Grundsätze

Wer ist als Co-Therapeut*in für die Berechnung des Zuschlages zu berücksichtigen?

Berücksichtigt werden nur die an der Weiterbildung zur/zum Suchttherapeut*in Teilnehmenden. Nicht berücksichtigt werden Personen in systemischer Ausbildung oder Psycholog*innen in Ausbildung (PiA).

Welche Aufgaben haben die Weiterbildungsinstitute?

Auf Verlangen der ARS-Einrichtung haben die Weiterbildungsinstitute die Dauer der Weiterbildung im Dezember eines jeden Jahres zu bestätigen. Zudem sind die beim Weiterbildungsinstitut hinterlegten Angaben zum Vorliegen der Tätigkeit als Co- Therapeut*in mit dem Umfang der Stunden und des Arbeitgebers anzugeben. Das
Formular wird den Weiterbildungsinstituten durch die Rentenversicherung im Herbst 2026 zur Verfügung gestellt. Die Anzahl der durch die/den Co-Therapeut*in betreuten
Rehabilitand*innen ist durch das Weiterbildungsinstitut nicht aktiv zu prüfen. Jedoch ist es auch Aufgabe des Weiterbildungsinstitutes die Qualität der Weiterbildung zu sichern
und in diesem Rahmen mit der Weiterbildungsteilnehmer*in ggf. einen Arbeitsplatzwechsel zu thematisieren, wenn die ARS-Einrichtung durchschnittlich nicht mindestens 8 Rehabilitand*innen versorgt.

Was ist unter Bemessungsjahr und unter Auszahlungsjahr zu verstehen?

Das Bemessungsjahr ist das Vorjahr des Auszahlungsjahres. Unter Auszahlungsjahr ist das Folgejahr zum Bemessungszeitraum zu verstehen. Beispiel: Das erstmalige Bemessungsjahr ist das Kalenderjahr 2026. Das erstmalige Auszahlungsjahr ist das Kalenderjahr 2027.

Spielt es für die Berechnung des Zuschlages eine Rolle, wie viel Stunden der/die Co-Therapeut*in in der ARS-Einrichtung beschäftigt ist?

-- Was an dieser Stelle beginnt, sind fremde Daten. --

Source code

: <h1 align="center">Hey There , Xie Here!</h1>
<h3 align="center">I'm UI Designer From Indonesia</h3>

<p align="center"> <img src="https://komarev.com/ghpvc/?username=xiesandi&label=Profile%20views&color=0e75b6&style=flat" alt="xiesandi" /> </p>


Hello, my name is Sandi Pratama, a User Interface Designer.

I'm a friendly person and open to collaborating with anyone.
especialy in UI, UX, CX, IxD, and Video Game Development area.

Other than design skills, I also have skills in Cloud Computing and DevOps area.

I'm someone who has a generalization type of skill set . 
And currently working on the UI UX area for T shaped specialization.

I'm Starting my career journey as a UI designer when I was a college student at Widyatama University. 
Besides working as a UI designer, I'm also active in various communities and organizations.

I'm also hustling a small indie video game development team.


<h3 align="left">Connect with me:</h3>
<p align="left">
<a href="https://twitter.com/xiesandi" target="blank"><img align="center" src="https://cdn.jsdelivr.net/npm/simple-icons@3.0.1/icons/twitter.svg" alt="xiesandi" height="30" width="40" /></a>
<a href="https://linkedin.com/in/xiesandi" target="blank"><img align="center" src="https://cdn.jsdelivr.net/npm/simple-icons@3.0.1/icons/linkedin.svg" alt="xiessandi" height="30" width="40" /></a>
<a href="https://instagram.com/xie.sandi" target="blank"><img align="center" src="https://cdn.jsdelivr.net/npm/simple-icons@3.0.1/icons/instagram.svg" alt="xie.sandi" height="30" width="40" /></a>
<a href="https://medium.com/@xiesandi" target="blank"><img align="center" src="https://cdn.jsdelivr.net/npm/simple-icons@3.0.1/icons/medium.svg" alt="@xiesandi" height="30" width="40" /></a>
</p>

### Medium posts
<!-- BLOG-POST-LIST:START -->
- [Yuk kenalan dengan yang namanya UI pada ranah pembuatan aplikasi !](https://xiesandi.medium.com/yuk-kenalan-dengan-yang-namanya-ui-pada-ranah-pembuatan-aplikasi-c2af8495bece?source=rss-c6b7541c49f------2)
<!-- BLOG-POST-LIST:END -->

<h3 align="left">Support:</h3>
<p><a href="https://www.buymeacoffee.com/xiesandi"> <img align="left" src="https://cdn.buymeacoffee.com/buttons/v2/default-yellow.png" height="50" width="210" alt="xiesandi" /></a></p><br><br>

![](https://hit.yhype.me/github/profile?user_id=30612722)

Gemäß den „Auswahlkriterien zur Prüfung von Weiterbildungen für Gruppen- und Einzeltherapeuten im Tätigkeitsfeld der medizinischen Rehabilitation Abhängigkeitskranker gemäß den Anlagen 1 und 2 der Vereinbarung „Abhängigkeitserkrankungen“ vom 04.05.2001“ in der Fassung vom 23. September 2011 muss während der gesamten Dauer der Weiterbildung ein Arbeitsplatz (mindestens 0,5 Vollzeitkraft (VK)) in einer von der DRV oder GKV anerkannten stationären, ganztägig ambulanten oder ambulanten Einrichtung der medizinischen Rehabilitation Abhängigkeitskranker vorliegen. Für die Berechnung des Zuschlages hat darüber hinaus die konkrete Stundenanzahl der Beschäftigung keine Auswirkung. Allerdings wird bei der Berechnung des Zuschlages berücksichtigt, wie viel Monate die/der Co-Therapeut*in in der ARS-Einrichtung beschäftigt war.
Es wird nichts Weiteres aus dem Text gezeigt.